» Exercise input:
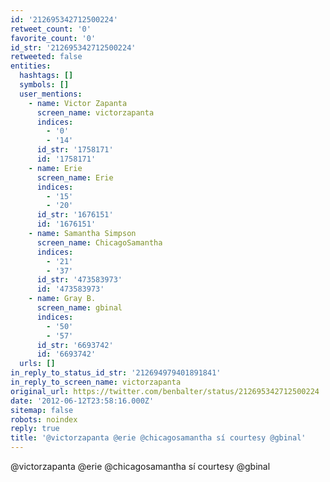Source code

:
```yaml
---
id: '212695342712500224'
retweet_count: '0'
favorite_count: '0'
id_str: '212695342712500224'
retweeted: false
entities:
  hashtags: []
  symbols: []
  user_mentions:
    - name: Victor Zapanta
      screen_name: victorzapanta
      indices:
        - '0'
        - '14'
      id_str: '1758171'
      id: '1758171'
    - name: Erie
      screen_name: Erie
      indices:
        - '15'
        - '20'
      id_str: '1676151'
      id: '1676151'
    - name: Samantha Simpson
      screen_name: ChicagoSamantha
      indices:
        - '21'
        - '37'
      id_str: '473583973'
      id: '473583973'
    - name: Gray B.
      screen_name: gbinal
      indices:
        - '50'
        - '57'
      id_str: '6693742'
      id: '6693742'
  urls: []
in_reply_to_status_id_str: '212694979401891841'
in_reply_to_screen_name: victorzapanta
original_url: https://twitter.com/benbalter/status/212695342712500224
date: '2012-06-12T23:58:16.000Z'
sitemap: false
robots: noindex
reply: true
title: '@victorzapanta @erie @chicagosamantha sí courtesy @gbinal'
---
```


@victorzapanta @erie @chicagosamantha sí courtesy @gbinal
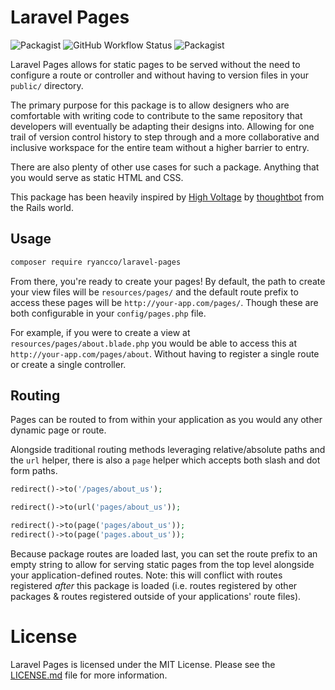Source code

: # Laravel Pages
![Packagist](https://img.shields.io/packagist/l/ryancco/laravel-pages?style=flat-square)
![GitHub Workflow Status](https://github.com/ryancco/laravel-pages/actions/workflows/tests.yml/badge.svg?style=flat-square)
![Packagist](https://img.shields.io/packagist/dm/ryancco/laravel-pages?style=flat-square)


Laravel Pages allows for static pages to be served without the need to configure a route or controller and without having to version files in your `public/` directory.

The primary purpose for this package is to allow designers who are comfortable with writing code to contribute to the same repository that developers will eventually be adapting their designs into. Allowing for one trail of version control history to step through and a more collaborative and inclusive workspace for the entire team without a higher barrier to entry.

There are also plenty of other use cases for such a package. Anything that you would serve as static HTML and CSS.

This package has been heavily inspired by [High Voltage](https://github.com/thoughtbot/high_voltage) by [thoughtbot](https://github.com/thoughtbot) from the Rails world.

## Usage
```bash
composer require ryancco/laravel-pages
```

From there, you're ready to create your pages! By default, the path to create your view files will be `resources/pages/` and the default route prefix to access these pages will be `http://your-app.com/pages/`. Though these are both configurable in your `config/pages.php` file.

For example, if you were to create a view at `resources/pages/about.blade.php` you would be able to access this at `http://your-app.com/pages/about`. Without having to register a single route or create a single controller.

## Routing

Pages can be routed to from within your application as you would any other dynamic page or route.

Alongside traditional routing methods leveraging relative/absolute paths and the `url` helper, there is also a `page` helper which accepts both slash and dot form paths.

```php
redirect()->to('/pages/about_us');

redirect()->to(url('pages/about_us'));

redirect()->to(page('pages/about_us'));
redirect()->to(page('pages.about_us'));
```

Because package routes are loaded last, you can set the route prefix to an empty string to allow for serving static pages from the top level alongside your application-defined routes. Note: this will conflict with routes registered *after* this package is loaded (i.e. routes registered by other packages & routes registered outside of your applications' route files).

# License
Laravel Pages is licensed under the MIT License. Please see the [LICENSE.md](LICENSE.md) file for more information.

» Exercise brief:
Using the entries above, return each line in which the word "courtesy" occurs.

» Solution to the problem:
title: '@victorzapanta @erie @chicagosamantha sí courtesy @gbinal'
@victorzapanta @erie @chicagosamantha sí courtesy @gbinal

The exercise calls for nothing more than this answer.